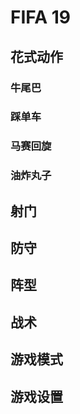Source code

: # FIFA 19

## 花式动作

### 牛尾巴

### 踩单车

### 马赛回旋

### 油炸丸子



## 射门

## 防守

## 阵型

## 战术

## 游戏模式

## 游戏设置


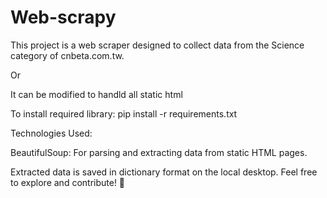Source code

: # Web-scrapy

This project is a web scraper designed to collect data from the Science category of cnbeta.com.tw.

Or 

It can be modified to handld all static html

To install required library:
pip install -r requirements.txt

Technologies Used:

BeautifulSoup: For parsing and extracting data from static HTML pages.


Extracted data is saved in dictionary format on the local desktop.
Feel free to explore and contribute! 🚀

▬▬▬

» AIM OF THE EXERCISE
All lines of the entries above where "from" turns up should be reported.

» SOLUTION BELOW
This project is a web scraper designed to collect data from the Science category of cnbeta.com.tw.
BeautifulSoup: For parsing and extracting data from static HTML pages.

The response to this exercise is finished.